For the H50 they specified the lumens on the H50 for NiMH - they did not specify the battery assumed for the H501. With the higher efficiency of the 14500 you could drive the LED a little harder get a higher lumen count and still get the same runtime? They might even have a more efficient driver on board?
But actually, it does look somewhat odd...
I looked at the numbers for the H50 and H501 and they seem quite believable to me. I think no one mentioned it earlier but 66 lumens for 2.33 hour for the H50 doesn't seem to be really that efficient. ZL probably now simply has a better behaving circuit.
If I did my math correctly, to achieve 66 lumen output the H50 would need around 0.25A on the LED.That would be 3.12V Vf and around 0.65A taken from a NiMH. Multiplied by 2.33 hours runtime it would give around 1.5Wh needed for a light with a perfectly efficient circuit. A 2700 mAh cell holds approximately 3Wh. That would mean that the H50 circuit consumes 3Wh when the perfect one would need 1.5Wh. In other words, the overall H50 efficiency in the high mode would be only around 0.5. Quite an interesting place for improvement here, I think.
With the similar calculations one would see that for the H501 such an efficiency figure is around 70%-75% (96lm, 2.3h, 0.36A on the LED, 3.17Vf, 0.95A on the battery, 2.3Wh needed for a perfect circuit).

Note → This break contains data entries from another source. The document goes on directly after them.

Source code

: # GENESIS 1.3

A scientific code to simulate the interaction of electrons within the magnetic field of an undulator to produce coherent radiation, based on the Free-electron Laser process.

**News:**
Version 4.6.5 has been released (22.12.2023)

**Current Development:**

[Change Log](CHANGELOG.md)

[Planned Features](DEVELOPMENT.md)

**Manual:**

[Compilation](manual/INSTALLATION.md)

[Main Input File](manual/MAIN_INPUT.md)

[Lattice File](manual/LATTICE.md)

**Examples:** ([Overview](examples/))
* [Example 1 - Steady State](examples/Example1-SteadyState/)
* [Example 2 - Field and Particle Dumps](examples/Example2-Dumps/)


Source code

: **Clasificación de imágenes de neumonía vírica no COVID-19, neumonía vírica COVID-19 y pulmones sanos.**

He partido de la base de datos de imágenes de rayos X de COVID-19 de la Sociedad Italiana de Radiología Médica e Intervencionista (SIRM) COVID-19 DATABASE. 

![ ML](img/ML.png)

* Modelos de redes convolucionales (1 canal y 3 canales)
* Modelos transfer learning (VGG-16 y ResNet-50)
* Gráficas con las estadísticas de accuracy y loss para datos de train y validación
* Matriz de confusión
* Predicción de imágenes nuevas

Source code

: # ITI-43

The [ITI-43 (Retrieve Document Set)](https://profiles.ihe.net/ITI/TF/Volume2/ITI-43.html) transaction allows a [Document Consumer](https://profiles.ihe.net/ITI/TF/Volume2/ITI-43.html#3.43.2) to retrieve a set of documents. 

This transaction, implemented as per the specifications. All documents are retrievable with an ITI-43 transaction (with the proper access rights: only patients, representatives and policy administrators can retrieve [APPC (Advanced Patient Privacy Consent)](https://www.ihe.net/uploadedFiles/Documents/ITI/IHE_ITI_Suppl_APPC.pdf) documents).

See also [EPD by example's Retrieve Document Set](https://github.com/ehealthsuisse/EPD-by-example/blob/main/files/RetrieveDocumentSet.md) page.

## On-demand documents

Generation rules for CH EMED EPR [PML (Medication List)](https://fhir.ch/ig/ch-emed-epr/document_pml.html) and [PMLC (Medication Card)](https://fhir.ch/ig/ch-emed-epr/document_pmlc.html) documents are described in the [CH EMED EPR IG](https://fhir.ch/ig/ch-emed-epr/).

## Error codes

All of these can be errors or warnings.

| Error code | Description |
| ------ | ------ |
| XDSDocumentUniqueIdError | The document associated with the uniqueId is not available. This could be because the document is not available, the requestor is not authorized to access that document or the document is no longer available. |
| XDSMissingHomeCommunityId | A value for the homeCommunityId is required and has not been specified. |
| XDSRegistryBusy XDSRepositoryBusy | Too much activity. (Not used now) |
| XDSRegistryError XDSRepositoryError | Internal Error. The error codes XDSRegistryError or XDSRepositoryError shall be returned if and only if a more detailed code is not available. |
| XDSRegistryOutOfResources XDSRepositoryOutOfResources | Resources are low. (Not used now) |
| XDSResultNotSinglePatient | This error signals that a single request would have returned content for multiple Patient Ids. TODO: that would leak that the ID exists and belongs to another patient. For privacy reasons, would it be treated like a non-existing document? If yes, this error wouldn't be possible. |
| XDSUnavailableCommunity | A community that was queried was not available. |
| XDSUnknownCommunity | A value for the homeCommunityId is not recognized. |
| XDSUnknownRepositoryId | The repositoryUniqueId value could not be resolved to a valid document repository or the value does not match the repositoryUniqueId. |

These are only really approximate calculations and we would not know for sure before someone performs a full runtime test. But I believe they show that the advertised 96lm for 2.3h seems to be achievable. And these figures are definitely much closer to the truth than those provided by some other manufactures who claim to be able to drive the LED with twice the amount of the energy than they have in an AA NiMH cell.